En entendant le cri du capitaine, je me souvins de ce que j’avais dit à Elna. Je lui avais parlé du dragon des mers.

L’une des histoires qui circulaient à son sujet était qu’il pouvait couler un navire en provoquant une tempête sortie de nulle part. C’était exactement la situation dans laquelle nous nous trouvions.

Le comportement d’Albatro le confirmait. La princesse et le prince avaient amené trois navires de guerre et nous avaient ordonné de changer de cap.

Se pouvait-il que le Grand-Duché d’Albatro ait su qu’un dragon des mers avait été aperçu dans les parages et soit venu enquêter ?

Si c’était le cas, ils n’auraient pas pu nous en informer. Albatro était une nation maritime prospère et si la nouvelle se répandait qu’un dragon des mers rôdait dans ses eaux, aucun pays n’oserait plus y mettre les voiles.

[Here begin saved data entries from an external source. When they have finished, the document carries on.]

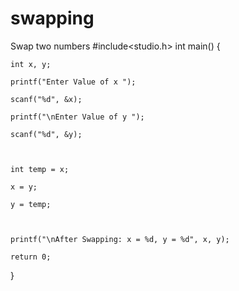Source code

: # swapping
Swap two numbers
#include<studio.h>
int main() 
{ 

    int x, y; 

    printf("Enter Value of x "); 

    scanf("%d", &x); 

    printf("\nEnter Value of y "); 

    scanf("%d", &y); 

  

    int temp = x; 

    x = y; 

    y = temp; 

  

    printf("\nAfter Swapping: x = %d, y = %d", x, y); 

    return 0; 
} 
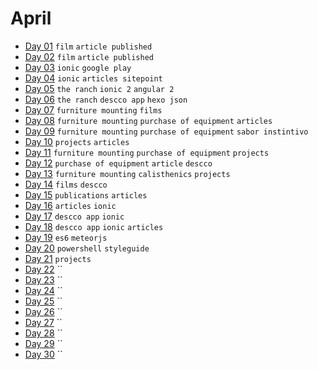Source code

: # April

- [Day 01](04-01-2016.md) `film` `article published`
- [Day 02](04-02-2016.md) `film` `article published`
- [Day 03](04-03-2016.md) `ionic` `google play`
- [Day 04](04-04-2016.md) `ionic` `articles sitepoint`
- [Day 05](04-05-2016.md) `the ranch` `ionic 2` `angular 2`
- [Day 06](04-06-2016.md) `the ranch` `descco app` `hexo json`
- [Day 07](04-07-2016.md) `furniture mounting` `films`
- [Day 08](04-08-2016.md) `furniture mounting` `purchase of equipment` `articles`
- [Day 09](04-09-2016.md) `furniture mounting` `purchase of equipment` `sabor instintivo`
- [Day 10](04-10-2016.md) `projects` `articles`
- [Day 11](04-11-2016.md) `furniture mounting` `purchase of equipment` `projects`
- [Day 12](04-12-2016.md) `purchase of equipment` `article` `descco`
- [Day 13](04-13-2016.md) `furniture mounting` `calisthenics` `projects`
- [Day 14](04-14-2016.md) `films` `descco`
- [Day 15](04-15-2016.md) `publications` `articles`
- [Day 16](04-16-2016.md) `articles` `ionic`
- [Day 17](04-17-2016.md) `descco app` `ionic`
- [Day 18](04-18-2016.md) `descco app` `ionic` `articles`
- [Day 19](04-19-2016.md) `es6` `meteorjs`
- [Day 20](04-20-2016.md) `powershell` `styleguide`
- [Day 21](04-21-2016.md) `projects`
- [Day 22](04-22-2016.md) ``
- [Day 23](04-23-2016.md) ``
- [Day 24](04-24-2016.md) ``
- [Day 25](04-25-2016.md) ``
- [Day 26](04-26-2016.md) ``
- [Day 27](04-27-2016.md) ``
- [Day 28](04-28-2016.md) ``
- [Day 29](04-29-2016.md) ``
- [Day 30](04-30-2016.md) ``
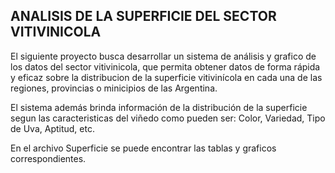 ## ANALISIS DE LA SUPERFICIE DEL SECTOR VITIVINICOLA

El siguiente proyecto busca desarrollar un sistema de análisis y grafico de los datos del sector vitivinicola, que permita obtener datos de forma rápida 
y eficaz sobre la distribucion de la superficie vitivinícola en cada una de las regiones, provincias o minicipios de las Argentina.

El sistema además brinda información de la distribución de la superficie segun las caracteristicas del viñedo como pueden ser: Color, Variedad, Tipo de Uva, Aptitud, etc.

En el archivo Superficie se puede encontrar las tablas y graficos correspondientes.
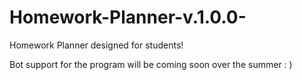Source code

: # Homework-Planner-v.1.0.0-
Homework Planner designed for students!

Bot support for the program will be coming soon over the summer : )
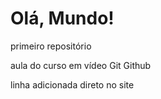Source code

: # Olá, Mundo!
 primeiro repositório

 aula do curso em vídeo Git Github
 
linha adicionada direto no site
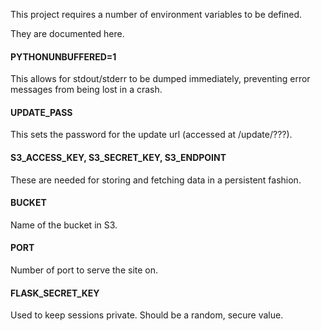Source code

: This project requires a number of environment variables to be defined.

They are documented here.

#### PYTHONUNBUFFERED=1
This allows for stdout/stderr to be dumped immediately, preventing error messages from being lost in a crash.

#### UPDATE_PASS
This sets the password for the update url (accessed at /update/???).

#### S3_ACCESS_KEY, S3_SECRET_KEY, S3_ENDPOINT
These are needed for storing and fetching data in a persistent fashion.

#### BUCKET
Name of the bucket in S3.

#### PORT
Number of port to serve the site on.

#### FLASK_SECRET_KEY
Used to keep sessions private. Should be a random, secure value.
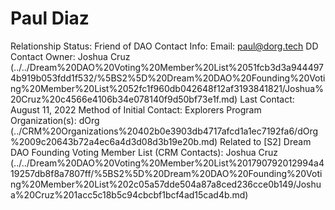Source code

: # Paul Diaz

Relationship Status: Friend of DAO
Contact Info: Email: paul@dorg.tech
DD Contact Owner: Joshua Cruz   (../../Dream%20DAO%20Voting%20Member%20List%2051fcb3d3a9444974b919b053fdd1f532/%5BS2%5D%20Dream%20DAO%20Founding%20Voting%20Member%20List%2052fc1f960db042648f12af3193841821/Joshua%20Cruz%20c4566e4106b34e078140f9d50bf73e1f.md)
Last Contact: August 11, 2022
Method of Initial Contact: Explorers Program
Organization(s): dOrg (../CRM%20Organizations%20402b0e3903db4717afcd1a1ec7192fa6/dOrg%2009c20643b72a4ec6a4d3d08d3b19e20b.md)
Related to [S2] Dream DAO Founding Voting Member List (CRM Contacts): Joshua Cruz   (../../Dream%20DAO%20Voting%20Member%20List%201790792012994a419257db8f8a7807ff/%5BS2%5D%20Dream%20DAO%20Founding%20Voting%20Member%20List%202c05a57dde504a87a8ced236cce0b149/Joshua%20Cruz%201acc5c18b5c94cbcbf1bcf4ad15cad4b.md)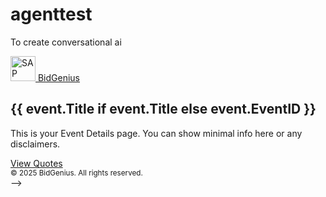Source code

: # agenttest
To create conversational ai
<!-- 
<!DOCTYPE html>
<html>
<head>
  <title>Event Details</title>
  <link rel="stylesheet" href="https://cdn.jsdelivr.net/npm/bootstrap@5.3.0-alpha3/dist/css/bootstrap.min.css">
</head>
<body>
  <!-- Example Navbar -->
  <nav class="navbar navbar-expand-lg navbar-dark bg-primary shadow">
    <div class="container-fluid">
      <a class="navbar-brand" href="{{ url_for('index') }}">
        <img src="https://upload.wikimedia.org/wikipedia/commons/thumb/5/59/SAP_2011_logo.svg/150px-SAP_2011_logo.svg.png" 
             alt="SAP Logo" height="40">
        BidGenius
      </a>
    </div>
  </nav>

  <div class="container mt-4">
      <h2>{{ event.Title if event.Title else event.EventID }}</h2>
      <p>This is your Event Details page. You can show minimal info here or any disclaimers.</p>
      <!-- Button to go to the new "viewQuotes" page -->
      <a href="{{ url_for('view_quotes', event_id=event.EventID) }}" class="btn btn-success">View Quotes</a>
  </div>

  <!-- Footer -->
  <footer class="bg-dark text-center text-white py-3 mt-5">
      <small>&copy; 2025 BidGenius. All rights reserved.</small>
  </footer>

  <script src="https://cdn.jsdelivr.net/npm/bootstrap@5.3.0-alpha3/dist/js/bootstrap.bundle.min.js"></script>
</body>
</html>
 -->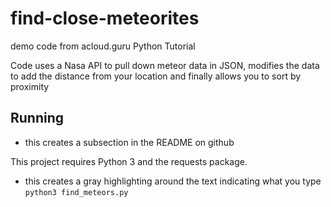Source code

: # find-close-meteorites
demo code from acloud.guru Python Tutorial

Code uses a Nasa API to pull down meteor data in JSON, modifies the data to add the distance from your location and finally allows you to sort by proximity 

## Running
- this creates a subsection in the README on github

This project requires Python 3 and the requests package.

- this creates a gray highlighting around the text indicating what you type
`python3 find_meteors.py`

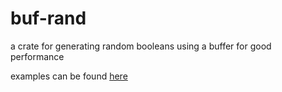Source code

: # buf-rand
a crate for generating random booleans using a buffer for good performance

examples can be found [here](https://github.com/LordMZTE/buf-rand/tree/master/examples)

J’utilisai aussitôt ma magie de détection pour évaluer l’ampleur de la tempête.

Quand je sus quelle était la force du vent, je claquai la langue. La tempête était énorme et nous n’en étions qu’à la périphérie. Son point d’origine se trouvait ailleurs et peut-être même au cœur des eaux d’Albatro. Pire encore, notre navire était entraîné vers le centre. Si cela continuait, nous nous retrouverions à combattre le dragon des mers en plein océan.

Épargnez-moi ça.

— Capitaine ! Sortez-nous de cette tempête !

— J’y suis !

Je pris donc la place de Leo dans la tempête déchaînée.